## Dataset entries:
------------------------------------------------
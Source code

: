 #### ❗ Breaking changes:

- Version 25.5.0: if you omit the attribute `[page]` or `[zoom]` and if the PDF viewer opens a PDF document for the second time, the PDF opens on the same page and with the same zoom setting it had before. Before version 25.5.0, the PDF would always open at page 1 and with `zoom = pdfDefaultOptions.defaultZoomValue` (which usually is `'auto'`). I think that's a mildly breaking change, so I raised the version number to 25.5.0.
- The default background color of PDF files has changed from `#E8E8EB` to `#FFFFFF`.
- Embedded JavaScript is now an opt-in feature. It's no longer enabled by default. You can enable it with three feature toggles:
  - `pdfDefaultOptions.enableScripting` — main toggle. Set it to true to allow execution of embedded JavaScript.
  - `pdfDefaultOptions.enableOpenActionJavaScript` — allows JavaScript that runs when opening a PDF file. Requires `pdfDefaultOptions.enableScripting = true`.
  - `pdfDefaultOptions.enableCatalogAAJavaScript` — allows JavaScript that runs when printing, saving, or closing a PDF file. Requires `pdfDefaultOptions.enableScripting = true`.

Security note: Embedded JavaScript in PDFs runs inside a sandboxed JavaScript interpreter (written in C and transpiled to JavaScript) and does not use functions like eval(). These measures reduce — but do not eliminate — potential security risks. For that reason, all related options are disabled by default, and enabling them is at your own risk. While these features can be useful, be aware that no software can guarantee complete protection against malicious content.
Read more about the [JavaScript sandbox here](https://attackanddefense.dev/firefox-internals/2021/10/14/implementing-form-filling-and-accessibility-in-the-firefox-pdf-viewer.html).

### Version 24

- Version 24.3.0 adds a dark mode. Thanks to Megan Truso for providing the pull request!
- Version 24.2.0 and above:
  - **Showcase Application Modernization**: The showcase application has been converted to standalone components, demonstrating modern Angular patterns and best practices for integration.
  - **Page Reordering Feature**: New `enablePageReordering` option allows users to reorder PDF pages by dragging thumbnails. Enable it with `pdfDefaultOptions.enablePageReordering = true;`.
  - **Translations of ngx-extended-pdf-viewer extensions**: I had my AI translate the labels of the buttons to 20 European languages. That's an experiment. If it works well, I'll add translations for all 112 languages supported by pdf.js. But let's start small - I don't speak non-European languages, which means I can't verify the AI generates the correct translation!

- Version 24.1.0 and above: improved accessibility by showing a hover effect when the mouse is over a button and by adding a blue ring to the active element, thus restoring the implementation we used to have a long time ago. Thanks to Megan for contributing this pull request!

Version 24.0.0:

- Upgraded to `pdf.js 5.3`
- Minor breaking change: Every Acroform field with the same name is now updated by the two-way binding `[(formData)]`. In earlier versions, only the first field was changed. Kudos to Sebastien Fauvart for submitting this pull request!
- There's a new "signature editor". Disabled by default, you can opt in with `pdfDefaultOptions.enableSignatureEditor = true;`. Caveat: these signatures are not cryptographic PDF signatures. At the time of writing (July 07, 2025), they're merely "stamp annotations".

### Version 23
------------------------------------------------
## Task item:
Above are the records; from them, give again exactly the lines from the one containing "- **Translations of" to the one containing "- Upgraded to", both lines included, and nothing more.

## Task solution:
  - **Translations of ngx-extended-pdf-viewer extensions**: I had my AI translate the labels of the buttons to 20 European languages. That's an experiment. If it works well, I'll add translations for all 112 languages supported by pdf.js. But let's start small - I don't speak non-European languages, which means I can't verify the AI generates the correct translation!

- Version 24.1.0 and above: improved accessibility by showing a hover effect when the mouse is over a button and by adding a blue ring to the active element, thus restoring the implementation we used to have a long time ago. Thanks to Megan for contributing this pull request!

Version 24.0.0:

- Upgraded to `pdf.js 5.3`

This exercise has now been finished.